**Your assignment:** Each line of the data should be given again exactly.

**Data section:**
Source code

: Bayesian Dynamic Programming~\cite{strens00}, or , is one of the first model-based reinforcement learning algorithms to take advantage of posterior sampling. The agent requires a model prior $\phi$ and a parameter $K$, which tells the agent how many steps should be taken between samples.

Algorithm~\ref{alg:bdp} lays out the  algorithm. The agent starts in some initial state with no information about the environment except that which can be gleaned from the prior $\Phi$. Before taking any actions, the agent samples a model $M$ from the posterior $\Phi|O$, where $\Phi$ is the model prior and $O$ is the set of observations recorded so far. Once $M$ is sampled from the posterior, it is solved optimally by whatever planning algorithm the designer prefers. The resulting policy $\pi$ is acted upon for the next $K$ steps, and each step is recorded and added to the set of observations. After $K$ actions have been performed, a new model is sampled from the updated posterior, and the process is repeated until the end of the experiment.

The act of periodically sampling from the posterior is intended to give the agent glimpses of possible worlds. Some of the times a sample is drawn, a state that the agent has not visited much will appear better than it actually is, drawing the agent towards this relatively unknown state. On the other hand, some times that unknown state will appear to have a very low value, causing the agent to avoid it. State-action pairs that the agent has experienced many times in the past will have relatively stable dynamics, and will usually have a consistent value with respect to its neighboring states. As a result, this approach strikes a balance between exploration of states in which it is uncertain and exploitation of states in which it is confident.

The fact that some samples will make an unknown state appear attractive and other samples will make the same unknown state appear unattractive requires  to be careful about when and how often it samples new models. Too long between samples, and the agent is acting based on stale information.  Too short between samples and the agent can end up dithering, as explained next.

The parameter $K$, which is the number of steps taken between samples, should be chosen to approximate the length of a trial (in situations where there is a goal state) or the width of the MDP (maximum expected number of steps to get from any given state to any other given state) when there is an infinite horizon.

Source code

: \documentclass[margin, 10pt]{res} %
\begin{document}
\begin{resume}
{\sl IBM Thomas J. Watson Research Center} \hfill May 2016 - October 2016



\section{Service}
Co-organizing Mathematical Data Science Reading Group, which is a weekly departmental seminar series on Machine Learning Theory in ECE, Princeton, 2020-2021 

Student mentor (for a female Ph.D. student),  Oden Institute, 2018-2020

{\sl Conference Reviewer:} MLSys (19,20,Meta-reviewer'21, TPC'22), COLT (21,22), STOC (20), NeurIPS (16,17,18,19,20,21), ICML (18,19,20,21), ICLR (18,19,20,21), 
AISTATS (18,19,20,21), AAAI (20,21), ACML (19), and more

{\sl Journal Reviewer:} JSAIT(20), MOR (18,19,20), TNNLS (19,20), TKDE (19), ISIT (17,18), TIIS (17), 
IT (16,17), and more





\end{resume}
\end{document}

**Written answer:**
Source code

: Bayesian Dynamic Programming~\cite{strens00}, or , is one of the first model-based reinforcement learning algorithms to take advantage of posterior sampling. The agent requires a model prior $\phi$ and a parameter $K$, which tells the agent how many steps should be taken between samples.

Algorithm~\ref{alg:bdp} lays out the  algorithm. The agent starts in some initial state with no information about the environment except that which can be gleaned from the prior $\Phi$. Before taking any actions, the agent samples a model $M$ from the posterior $\Phi|O$, where $\Phi$ is the model prior and $O$ is the set of observations recorded so far. Once $M$ is sampled from the posterior, it is solved optimally by whatever planning algorithm the designer prefers. The resulting policy $\pi$ is acted upon for the next $K$ steps, and each step is recorded and added to the set of observations. After $K$ actions have been performed, a new model is sampled from the updated posterior, and the process is repeated until the end of the experiment.

The act of periodically sampling from the posterior is intended to give the agent glimpses of possible worlds. Some of the times a sample is drawn, a state that the agent has not visited much will appear better than it actually is, drawing the agent towards this relatively unknown state. On the other hand, some times that unknown state will appear to have a very low value, causing the agent to avoid it. State-action pairs that the agent has experienced many times in the past will have relatively stable dynamics, and will usually have a consistent value with respect to its neighboring states. As a result, this approach strikes a balance between exploration of states in which it is uncertain and exploitation of states in which it is confident.

The fact that some samples will make an unknown state appear attractive and other samples will make the same unknown state appear unattractive requires  to be careful about when and how often it samples new models. Too long between samples, and the agent is acting based on stale information.  Too short between samples and the agent can end up dithering, as explained next.

The parameter $K$, which is the number of steps taken between samples, should be chosen to approximate the length of a trial (in situations where there is a goal state) or the width of the MDP (maximum expected number of steps to get from any given state to any other given state) when there is an infinite horizon.

Source code

: \documentclass[margin, 10pt]{res} %
\begin{document}
\begin{resume}
{\sl IBM Thomas J. Watson Research Center} \hfill May 2016 - October 2016



\section{Service}
Co-organizing Mathematical Data Science Reading Group, which is a weekly departmental seminar series on Machine Learning Theory in ECE, Princeton, 2020-2021 

Student mentor (for a female Ph.D. student),  Oden Institute, 2018-2020

{\sl Conference Reviewer:} MLSys (19,20,Meta-reviewer'21, TPC'22), COLT (21,22), STOC (20), NeurIPS (16,17,18,19,20,21), ICML (18,19,20,21), ICLR (18,19,20,21), 
AISTATS (18,19,20,21), AAAI (20,21), ACML (19), and more

{\sl Journal Reviewer:} JSAIT(20), MOR (18,19,20), TNNLS (19,20), TKDE (19), ISIT (17,18), TIIS (17), 
IT (16,17), and more





\end{resume}
\end{document}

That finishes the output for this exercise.